Word for word, retype the lines from the one containing "A Chrome extension" to the one containing "- 🌱 HTML5, CSS3, JS, Typescript, React-JS" below, keeping both end lines and dropping the pictures.

◆ ◆ ◆ ◆ ◆ ◆ ◆

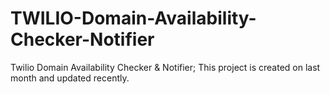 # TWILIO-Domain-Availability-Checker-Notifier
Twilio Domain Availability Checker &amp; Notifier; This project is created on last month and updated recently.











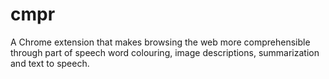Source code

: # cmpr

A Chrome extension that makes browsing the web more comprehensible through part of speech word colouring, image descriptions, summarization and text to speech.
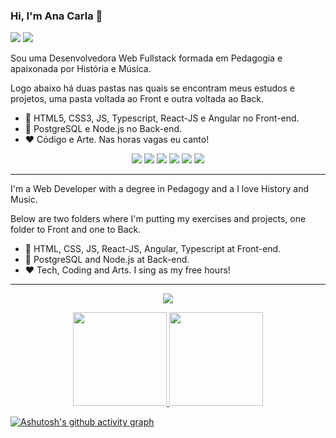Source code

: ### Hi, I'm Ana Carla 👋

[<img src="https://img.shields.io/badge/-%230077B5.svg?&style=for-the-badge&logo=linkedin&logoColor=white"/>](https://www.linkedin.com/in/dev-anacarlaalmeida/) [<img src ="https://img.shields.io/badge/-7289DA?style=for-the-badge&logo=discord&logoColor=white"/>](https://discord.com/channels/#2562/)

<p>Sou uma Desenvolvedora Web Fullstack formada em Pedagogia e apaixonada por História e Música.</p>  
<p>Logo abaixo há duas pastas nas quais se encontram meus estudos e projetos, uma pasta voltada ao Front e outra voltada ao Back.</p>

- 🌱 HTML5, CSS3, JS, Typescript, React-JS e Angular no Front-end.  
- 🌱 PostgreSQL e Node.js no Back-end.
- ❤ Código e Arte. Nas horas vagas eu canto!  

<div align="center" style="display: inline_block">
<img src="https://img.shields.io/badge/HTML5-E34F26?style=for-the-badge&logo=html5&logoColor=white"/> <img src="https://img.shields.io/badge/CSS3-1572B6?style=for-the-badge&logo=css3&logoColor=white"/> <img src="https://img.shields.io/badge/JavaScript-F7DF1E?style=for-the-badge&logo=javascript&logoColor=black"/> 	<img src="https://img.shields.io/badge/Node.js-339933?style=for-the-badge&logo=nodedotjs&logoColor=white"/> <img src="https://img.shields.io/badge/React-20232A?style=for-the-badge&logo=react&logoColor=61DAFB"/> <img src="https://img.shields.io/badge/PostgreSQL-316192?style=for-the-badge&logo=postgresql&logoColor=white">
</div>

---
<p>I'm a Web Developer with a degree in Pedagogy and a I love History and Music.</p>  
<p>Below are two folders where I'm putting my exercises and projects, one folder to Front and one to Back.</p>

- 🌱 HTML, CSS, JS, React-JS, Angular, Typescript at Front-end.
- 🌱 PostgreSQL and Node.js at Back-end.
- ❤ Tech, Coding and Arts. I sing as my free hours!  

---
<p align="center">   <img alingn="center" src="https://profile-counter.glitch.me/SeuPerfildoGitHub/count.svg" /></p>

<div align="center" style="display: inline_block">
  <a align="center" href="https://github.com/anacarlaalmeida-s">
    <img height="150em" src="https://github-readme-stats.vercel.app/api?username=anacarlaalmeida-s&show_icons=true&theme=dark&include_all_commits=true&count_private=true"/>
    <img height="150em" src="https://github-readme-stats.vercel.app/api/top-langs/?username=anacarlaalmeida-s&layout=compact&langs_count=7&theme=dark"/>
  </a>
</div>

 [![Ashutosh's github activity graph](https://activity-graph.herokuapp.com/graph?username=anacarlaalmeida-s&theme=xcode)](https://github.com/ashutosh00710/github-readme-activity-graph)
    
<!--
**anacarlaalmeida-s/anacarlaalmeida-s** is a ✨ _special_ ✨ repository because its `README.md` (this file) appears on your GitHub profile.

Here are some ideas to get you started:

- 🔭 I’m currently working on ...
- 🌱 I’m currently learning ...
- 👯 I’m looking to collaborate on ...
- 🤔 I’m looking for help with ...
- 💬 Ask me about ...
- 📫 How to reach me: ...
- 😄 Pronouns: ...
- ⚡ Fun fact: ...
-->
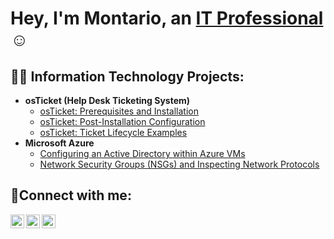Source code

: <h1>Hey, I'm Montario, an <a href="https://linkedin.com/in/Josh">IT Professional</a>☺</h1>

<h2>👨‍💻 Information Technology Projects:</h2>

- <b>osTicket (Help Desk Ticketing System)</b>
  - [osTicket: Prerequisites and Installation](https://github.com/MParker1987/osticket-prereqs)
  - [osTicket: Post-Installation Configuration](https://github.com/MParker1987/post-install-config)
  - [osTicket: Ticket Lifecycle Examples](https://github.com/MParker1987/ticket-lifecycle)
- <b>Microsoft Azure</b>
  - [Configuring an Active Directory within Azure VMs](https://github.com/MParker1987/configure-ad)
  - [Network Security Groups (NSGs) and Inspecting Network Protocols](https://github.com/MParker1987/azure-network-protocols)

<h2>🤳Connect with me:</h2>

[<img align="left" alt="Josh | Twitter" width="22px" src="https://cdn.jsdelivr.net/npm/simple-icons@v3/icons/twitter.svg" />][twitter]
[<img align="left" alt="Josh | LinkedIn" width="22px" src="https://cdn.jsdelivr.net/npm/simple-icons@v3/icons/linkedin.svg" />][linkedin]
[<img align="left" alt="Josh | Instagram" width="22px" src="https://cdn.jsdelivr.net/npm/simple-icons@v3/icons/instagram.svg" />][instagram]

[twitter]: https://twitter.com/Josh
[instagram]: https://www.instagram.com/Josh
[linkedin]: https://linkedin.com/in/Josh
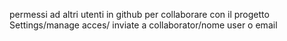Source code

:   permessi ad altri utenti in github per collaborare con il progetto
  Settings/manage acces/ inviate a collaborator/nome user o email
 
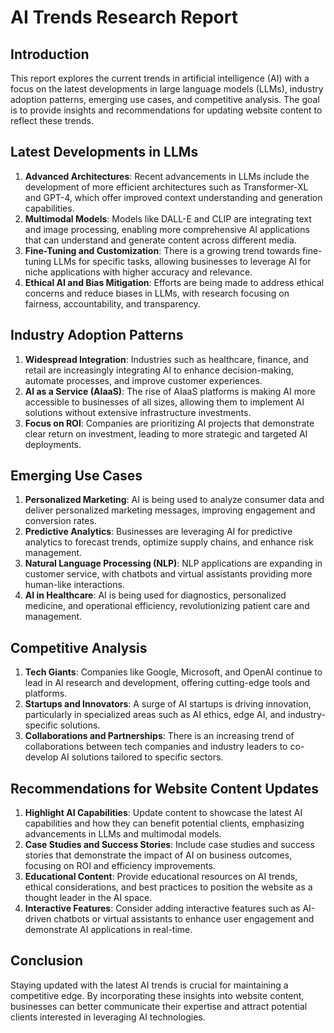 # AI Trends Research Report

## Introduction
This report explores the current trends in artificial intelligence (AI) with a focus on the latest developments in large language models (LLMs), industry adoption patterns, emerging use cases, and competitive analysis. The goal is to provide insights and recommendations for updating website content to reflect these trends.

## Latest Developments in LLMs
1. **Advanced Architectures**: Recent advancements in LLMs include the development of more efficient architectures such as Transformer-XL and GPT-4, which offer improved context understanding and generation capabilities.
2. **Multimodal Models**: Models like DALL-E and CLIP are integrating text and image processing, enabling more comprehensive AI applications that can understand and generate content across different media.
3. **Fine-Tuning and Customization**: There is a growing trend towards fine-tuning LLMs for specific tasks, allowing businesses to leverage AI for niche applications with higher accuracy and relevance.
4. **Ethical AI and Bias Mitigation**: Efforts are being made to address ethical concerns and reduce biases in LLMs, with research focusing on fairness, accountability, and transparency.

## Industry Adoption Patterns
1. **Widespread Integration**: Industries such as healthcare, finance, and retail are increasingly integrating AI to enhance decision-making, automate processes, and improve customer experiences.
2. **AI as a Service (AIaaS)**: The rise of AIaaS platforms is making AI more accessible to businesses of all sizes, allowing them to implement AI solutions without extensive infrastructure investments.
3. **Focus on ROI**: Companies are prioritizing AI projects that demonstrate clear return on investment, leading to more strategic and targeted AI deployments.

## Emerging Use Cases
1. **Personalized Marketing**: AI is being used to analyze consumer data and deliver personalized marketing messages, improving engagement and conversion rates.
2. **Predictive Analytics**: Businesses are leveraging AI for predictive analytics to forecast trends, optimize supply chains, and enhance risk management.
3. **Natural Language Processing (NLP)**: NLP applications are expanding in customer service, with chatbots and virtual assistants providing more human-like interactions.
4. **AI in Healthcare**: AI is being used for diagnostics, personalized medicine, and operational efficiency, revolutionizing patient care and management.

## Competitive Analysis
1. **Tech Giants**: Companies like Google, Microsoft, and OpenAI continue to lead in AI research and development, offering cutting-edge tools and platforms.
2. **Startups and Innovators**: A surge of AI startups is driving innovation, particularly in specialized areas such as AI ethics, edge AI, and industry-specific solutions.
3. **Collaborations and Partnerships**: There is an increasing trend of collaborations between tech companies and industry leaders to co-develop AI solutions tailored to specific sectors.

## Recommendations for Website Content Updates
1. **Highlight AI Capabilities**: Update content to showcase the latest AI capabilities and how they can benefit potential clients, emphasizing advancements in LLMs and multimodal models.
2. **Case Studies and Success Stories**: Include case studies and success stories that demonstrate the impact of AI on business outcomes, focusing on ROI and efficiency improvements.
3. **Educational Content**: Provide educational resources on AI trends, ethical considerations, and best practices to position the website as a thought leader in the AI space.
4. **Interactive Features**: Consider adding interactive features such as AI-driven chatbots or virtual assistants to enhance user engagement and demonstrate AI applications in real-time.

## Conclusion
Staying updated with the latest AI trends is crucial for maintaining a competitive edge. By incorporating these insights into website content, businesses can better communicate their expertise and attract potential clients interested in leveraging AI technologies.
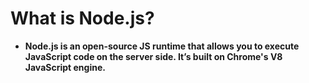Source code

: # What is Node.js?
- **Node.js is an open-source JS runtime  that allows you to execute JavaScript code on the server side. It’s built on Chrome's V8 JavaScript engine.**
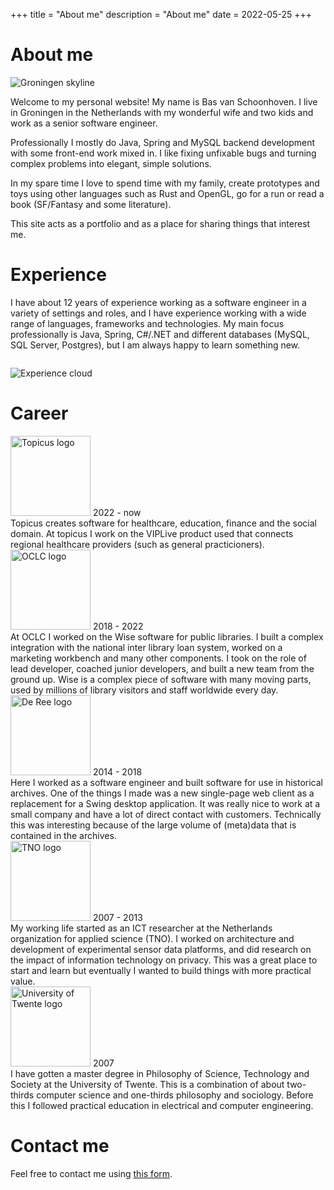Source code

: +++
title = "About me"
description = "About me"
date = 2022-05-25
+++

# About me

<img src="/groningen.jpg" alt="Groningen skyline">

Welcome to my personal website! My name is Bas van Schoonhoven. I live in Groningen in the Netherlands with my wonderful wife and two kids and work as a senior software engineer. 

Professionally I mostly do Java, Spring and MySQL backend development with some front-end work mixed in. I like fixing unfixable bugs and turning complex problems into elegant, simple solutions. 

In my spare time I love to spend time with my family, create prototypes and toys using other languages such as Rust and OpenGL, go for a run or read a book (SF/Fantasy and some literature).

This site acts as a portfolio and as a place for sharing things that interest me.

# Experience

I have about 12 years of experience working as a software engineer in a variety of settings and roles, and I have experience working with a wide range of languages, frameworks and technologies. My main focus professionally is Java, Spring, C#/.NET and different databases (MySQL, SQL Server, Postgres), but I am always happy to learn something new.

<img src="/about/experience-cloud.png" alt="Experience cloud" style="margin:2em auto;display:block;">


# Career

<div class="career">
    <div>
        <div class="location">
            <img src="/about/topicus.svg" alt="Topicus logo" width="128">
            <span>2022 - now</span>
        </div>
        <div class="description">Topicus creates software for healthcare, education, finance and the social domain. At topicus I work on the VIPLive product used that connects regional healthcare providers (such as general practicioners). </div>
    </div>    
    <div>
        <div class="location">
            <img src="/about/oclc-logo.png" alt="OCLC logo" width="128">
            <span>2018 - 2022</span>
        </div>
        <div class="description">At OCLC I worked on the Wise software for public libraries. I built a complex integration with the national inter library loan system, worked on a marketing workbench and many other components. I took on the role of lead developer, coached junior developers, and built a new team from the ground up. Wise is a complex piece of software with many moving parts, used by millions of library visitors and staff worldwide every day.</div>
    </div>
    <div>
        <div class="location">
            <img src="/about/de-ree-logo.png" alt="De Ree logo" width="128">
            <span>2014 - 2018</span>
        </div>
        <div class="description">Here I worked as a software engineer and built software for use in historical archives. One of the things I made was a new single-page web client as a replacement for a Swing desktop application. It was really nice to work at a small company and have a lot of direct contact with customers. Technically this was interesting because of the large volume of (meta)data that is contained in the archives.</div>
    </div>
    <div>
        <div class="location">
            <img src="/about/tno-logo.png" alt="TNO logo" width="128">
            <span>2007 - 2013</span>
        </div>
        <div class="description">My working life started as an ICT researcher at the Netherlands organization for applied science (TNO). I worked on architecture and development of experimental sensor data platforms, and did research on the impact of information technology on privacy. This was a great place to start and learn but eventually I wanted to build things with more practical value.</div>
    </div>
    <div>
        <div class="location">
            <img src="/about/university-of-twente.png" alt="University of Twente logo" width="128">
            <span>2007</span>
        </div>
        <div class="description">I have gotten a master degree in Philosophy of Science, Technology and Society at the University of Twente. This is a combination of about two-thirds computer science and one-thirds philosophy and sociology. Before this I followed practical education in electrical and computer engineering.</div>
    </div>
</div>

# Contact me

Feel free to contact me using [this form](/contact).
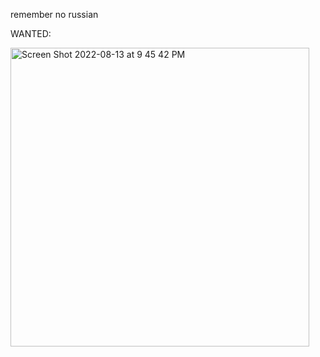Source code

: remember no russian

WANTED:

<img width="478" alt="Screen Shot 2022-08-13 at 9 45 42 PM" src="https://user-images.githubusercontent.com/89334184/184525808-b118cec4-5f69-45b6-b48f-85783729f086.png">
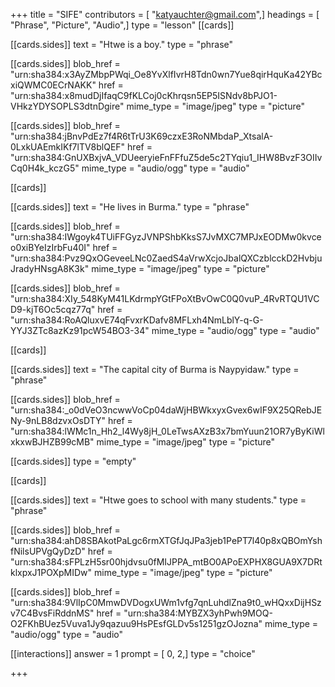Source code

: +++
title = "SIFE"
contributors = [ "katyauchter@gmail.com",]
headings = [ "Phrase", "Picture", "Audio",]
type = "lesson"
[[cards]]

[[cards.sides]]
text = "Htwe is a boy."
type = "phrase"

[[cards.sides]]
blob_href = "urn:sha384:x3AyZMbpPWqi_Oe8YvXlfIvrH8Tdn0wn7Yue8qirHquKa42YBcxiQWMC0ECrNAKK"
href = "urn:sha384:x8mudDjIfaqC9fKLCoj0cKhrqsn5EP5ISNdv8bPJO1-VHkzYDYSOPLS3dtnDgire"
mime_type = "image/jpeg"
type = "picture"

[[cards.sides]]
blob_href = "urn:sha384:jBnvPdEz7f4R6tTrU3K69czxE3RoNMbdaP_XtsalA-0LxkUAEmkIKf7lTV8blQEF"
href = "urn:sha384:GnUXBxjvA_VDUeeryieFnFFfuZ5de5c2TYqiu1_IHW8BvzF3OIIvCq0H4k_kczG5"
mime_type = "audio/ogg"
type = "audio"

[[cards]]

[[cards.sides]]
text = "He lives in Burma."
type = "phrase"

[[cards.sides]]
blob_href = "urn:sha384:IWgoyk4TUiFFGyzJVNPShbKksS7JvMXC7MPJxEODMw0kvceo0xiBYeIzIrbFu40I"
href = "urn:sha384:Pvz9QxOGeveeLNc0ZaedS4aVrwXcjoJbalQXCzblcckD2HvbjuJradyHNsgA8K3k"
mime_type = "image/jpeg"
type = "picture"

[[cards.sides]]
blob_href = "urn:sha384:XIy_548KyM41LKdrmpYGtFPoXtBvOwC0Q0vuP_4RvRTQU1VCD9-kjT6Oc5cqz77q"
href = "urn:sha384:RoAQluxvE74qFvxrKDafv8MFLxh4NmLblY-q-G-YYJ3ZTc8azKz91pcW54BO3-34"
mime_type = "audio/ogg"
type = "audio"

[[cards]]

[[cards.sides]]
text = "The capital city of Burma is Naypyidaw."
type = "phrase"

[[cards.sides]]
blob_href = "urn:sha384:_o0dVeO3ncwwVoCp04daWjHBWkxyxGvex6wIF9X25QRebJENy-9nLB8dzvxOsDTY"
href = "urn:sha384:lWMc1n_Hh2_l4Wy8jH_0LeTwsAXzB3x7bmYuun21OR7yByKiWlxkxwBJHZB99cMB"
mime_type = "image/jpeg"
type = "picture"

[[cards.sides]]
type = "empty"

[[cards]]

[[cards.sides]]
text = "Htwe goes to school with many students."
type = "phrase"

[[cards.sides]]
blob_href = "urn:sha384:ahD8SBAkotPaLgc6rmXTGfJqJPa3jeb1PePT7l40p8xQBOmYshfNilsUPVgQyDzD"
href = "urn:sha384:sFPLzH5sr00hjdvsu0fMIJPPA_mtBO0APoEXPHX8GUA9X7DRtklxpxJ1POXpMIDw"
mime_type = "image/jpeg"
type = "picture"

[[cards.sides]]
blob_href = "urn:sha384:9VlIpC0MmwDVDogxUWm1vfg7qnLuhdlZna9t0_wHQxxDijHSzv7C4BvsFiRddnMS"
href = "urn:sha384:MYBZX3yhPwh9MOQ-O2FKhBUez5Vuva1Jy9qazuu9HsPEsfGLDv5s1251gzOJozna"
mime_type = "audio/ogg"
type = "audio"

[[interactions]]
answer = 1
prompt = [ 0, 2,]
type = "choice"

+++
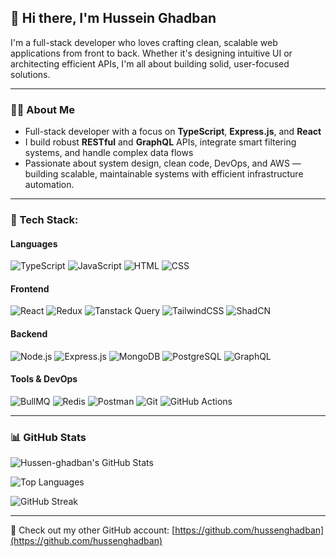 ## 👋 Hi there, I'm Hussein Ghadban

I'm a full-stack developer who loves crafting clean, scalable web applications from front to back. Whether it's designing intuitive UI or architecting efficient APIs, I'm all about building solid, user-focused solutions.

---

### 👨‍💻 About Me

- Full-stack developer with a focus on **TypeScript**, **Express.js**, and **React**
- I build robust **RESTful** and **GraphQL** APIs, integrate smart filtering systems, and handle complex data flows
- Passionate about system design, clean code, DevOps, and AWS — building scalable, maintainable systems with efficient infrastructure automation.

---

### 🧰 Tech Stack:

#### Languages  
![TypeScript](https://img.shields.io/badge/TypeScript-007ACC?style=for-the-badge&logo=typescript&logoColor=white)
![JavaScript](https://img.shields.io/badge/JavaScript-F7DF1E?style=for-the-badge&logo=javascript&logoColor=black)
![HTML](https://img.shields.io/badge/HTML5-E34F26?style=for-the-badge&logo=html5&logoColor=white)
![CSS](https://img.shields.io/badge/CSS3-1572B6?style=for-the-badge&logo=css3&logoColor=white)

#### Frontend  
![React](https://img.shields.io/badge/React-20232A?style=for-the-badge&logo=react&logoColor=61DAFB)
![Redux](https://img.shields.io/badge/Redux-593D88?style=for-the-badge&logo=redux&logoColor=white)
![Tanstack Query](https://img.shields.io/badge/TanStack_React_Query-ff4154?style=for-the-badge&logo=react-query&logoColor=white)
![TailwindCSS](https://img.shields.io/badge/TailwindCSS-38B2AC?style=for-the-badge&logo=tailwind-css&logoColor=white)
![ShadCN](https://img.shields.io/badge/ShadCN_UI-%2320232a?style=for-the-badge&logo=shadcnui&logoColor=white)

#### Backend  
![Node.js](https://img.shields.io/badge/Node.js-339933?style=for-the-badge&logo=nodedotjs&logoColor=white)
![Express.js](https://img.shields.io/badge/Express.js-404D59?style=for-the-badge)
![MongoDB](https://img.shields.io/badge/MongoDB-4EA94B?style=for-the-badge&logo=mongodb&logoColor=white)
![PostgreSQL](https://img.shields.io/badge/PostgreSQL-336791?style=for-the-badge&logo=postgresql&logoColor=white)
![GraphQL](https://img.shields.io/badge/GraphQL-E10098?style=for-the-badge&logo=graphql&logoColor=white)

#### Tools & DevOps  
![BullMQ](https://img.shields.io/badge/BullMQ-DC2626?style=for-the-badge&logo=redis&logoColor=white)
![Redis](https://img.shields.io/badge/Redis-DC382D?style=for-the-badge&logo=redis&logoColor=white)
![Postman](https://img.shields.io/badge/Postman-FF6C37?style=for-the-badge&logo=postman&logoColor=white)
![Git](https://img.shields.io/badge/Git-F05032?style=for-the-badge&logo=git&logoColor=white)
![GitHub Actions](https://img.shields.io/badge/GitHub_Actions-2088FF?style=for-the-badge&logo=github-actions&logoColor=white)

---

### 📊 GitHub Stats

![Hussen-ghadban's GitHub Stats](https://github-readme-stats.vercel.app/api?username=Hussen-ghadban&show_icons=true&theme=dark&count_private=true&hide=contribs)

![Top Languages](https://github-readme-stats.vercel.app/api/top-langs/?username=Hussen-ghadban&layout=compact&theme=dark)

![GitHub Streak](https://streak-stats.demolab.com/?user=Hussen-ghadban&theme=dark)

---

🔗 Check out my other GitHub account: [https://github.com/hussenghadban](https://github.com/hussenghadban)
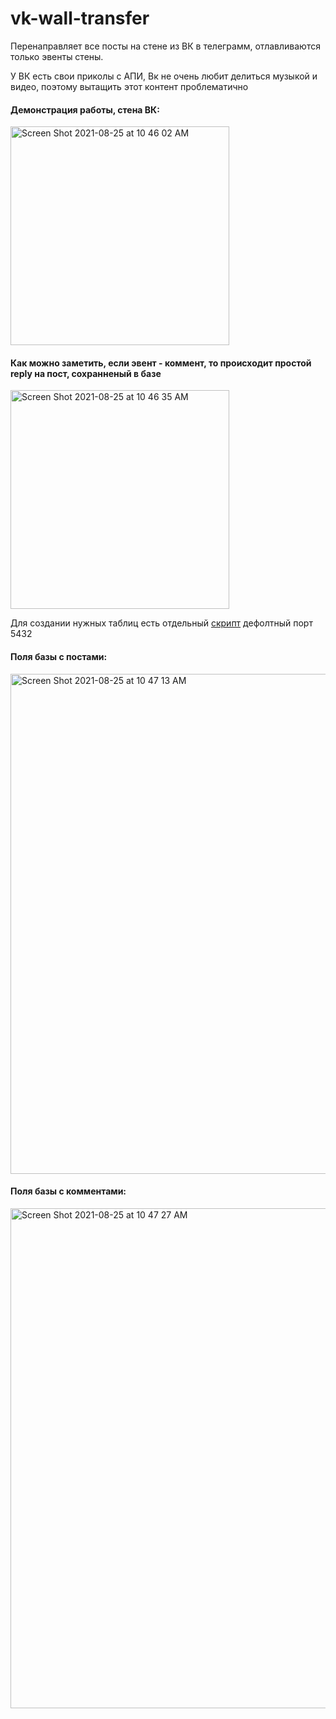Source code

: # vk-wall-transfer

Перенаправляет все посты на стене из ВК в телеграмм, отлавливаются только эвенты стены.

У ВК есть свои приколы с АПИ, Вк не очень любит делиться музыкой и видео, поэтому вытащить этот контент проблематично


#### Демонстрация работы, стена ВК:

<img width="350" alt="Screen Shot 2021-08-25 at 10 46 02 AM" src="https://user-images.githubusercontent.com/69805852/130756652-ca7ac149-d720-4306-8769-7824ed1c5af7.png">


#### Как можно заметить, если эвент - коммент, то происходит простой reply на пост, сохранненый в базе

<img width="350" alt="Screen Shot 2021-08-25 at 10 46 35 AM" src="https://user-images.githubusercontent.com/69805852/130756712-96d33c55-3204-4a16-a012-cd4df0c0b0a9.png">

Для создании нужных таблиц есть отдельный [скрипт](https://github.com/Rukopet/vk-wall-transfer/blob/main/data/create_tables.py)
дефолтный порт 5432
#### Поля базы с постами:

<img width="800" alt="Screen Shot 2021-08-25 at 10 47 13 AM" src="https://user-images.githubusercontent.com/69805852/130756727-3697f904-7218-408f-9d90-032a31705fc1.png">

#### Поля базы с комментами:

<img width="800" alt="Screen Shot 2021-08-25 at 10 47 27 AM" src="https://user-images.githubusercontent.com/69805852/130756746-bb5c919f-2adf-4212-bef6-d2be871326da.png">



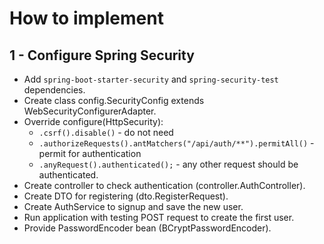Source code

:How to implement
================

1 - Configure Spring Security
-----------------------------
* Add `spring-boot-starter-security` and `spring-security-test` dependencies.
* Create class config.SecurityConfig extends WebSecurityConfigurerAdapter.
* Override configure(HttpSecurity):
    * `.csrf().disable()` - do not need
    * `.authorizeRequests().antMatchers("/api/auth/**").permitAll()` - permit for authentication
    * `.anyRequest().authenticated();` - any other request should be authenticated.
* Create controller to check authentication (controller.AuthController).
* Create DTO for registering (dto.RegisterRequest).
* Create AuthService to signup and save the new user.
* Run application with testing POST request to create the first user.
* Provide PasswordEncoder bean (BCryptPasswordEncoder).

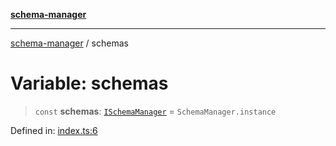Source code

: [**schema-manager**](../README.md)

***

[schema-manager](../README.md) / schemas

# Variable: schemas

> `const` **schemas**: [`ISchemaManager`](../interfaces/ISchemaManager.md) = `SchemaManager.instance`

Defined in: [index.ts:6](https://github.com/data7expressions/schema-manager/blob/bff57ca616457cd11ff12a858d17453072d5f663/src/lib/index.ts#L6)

◆ ◆ ◆ ◆ ◆ ◆ ◆

*ANSWER TO THIS TASK*.
A Chrome extension that makes browsing the web more comprehensible through part of speech word colouring, image descriptions, summarization and text to speech.
Source code

: ### Hi, I'm Ana Carla 👋

[<img src="https://img.shields.io/badge/-%230077B5.svg?&style=for-the-badge&logo=linkedin&logoColor=white"/>](https://www.linkedin.com/in/dev-anacarlaalmeida/) [<img src ="https://img.shields.io/badge/-7289DA?style=for-the-badge&logo=discord&logoColor=white"/>](https://discord.com/channels/#2562/)

<p>Sou uma Desenvolvedora Web Fullstack formada em Pedagogia e apaixonada por História e Música.</p>  
<p>Logo abaixo há duas pastas nas quais se encontram meus estudos e projetos, uma pasta voltada ao Front e outra voltada ao Back.</p>

- 🌱 HTML5, CSS3, JS, Typescript, React-JS e Angular no Front-end.  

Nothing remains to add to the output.